START Data records

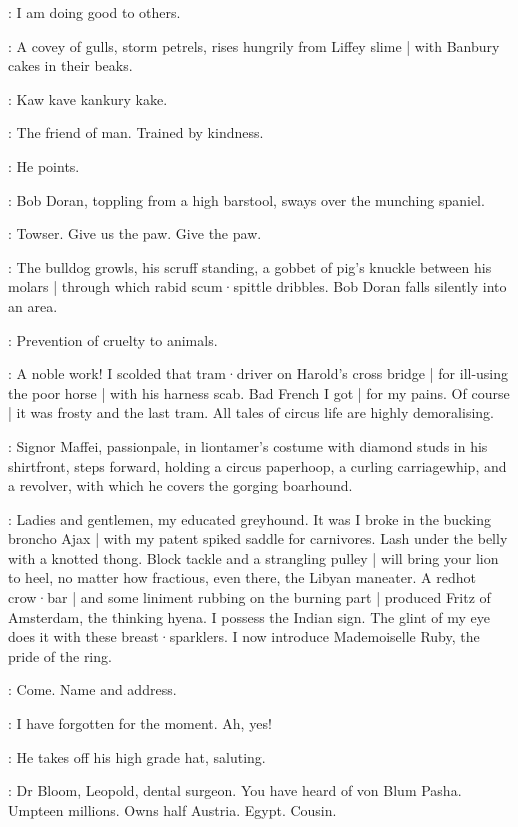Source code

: \Bloom:
I am doing good to others.

:
A covey of gulls,
storm petrels,
rises hungrily from Liffey slime |
with Banbury cakes in their beaks.

\Gulls:
Kaw kave kankury kake.

\Bloom:
The friend of man.
Trained by kindness.

:
He points.

:
Bob Doran,
toppling from a high barstool,
sways over the munching spaniel.%

\Doran:
Towser.
Give us the paw.
Give the paw.

:
The bulldog growls,
his scruff standing,
a gobbet of pig's knuckle between his molars |
through which rabid scum·spittle dribbles.
Bob Doran falls silently into an area.

\SecondWatch[2]:
Prevention of cruelty to animals.

\Bloom:
A noble work!
I scolded that tram·driver on Harold's cross bridge |
for ill-using the poor horse |
with his harness scab.
Bad French I got |
for my pains.
Of course |
it was frosty and the last tram.
All tales of circus life are highly demoralising.

:
Signor Maffei,
passionpale,
in liontamer's costume with diamond studs in his shirtfront,
steps forward,
holding a circus paperhoop,
a curling carriagewhip,
and a revolver,
with which he covers the gorging boarhound.

\Maffei:
Ladies and gentlemen,
my educated greyhound.
It was I broke in the bucking broncho Ajax |
with my patent spiked saddle for carnivores.
Lash under the belly with a knotted thong.
Block tackle and a strangling pulley |
will bring your lion to heel,
no matter how fractious,
even  there,
the Libyan maneater.
A redhot crow·bar |
and some liniment rubbing on the burning part |
produced Fritz of Amsterdam,
the thinking hyena.
I possess the Indian sign.
The glint of my eye does it with these breast·sparklers.
I now introduce Mademoiselle Ruby,
the pride of the ring.

\FirstWatch[1]:
Come.
Name and address.

\Bloom:
I have forgotten for the moment.
Ah,
yes!

:
He takes off his high grade hat,
saluting.

\Bloom:
Dr Bloom,
Leopold,
dental surgeon.
You have heard of von Blum Pasha.
Umpteen millions.
Owns half Austria.
Egypt.
Cousin.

END Data records

### Work to complete
Taking the records above, retype every line from the one with "holding a circus" down to the one with "I now introduce", exactly and with nothing else.

### Answer section
holding a circus paperhoop,
a curling carriagewhip,
and a revolver,
with which he covers the gorging boarhound.

\Maffei:
Ladies and gentlemen,
my educated greyhound.
It was I broke in the bucking broncho Ajax |
with my patent spiked saddle for carnivores.
Lash under the belly with a knotted thong.
Block tackle and a strangling pulley |
will bring your lion to heel,
no matter how fractious,
even  there,
the Libyan maneater.
A redhot crow·bar |
and some liniment rubbing on the burning part |
produced Fritz of Amsterdam,
the thinking hyena.
I possess the Indian sign.
The glint of my eye does it with these breast·sparklers.
I now introduce Mademoiselle Ruby,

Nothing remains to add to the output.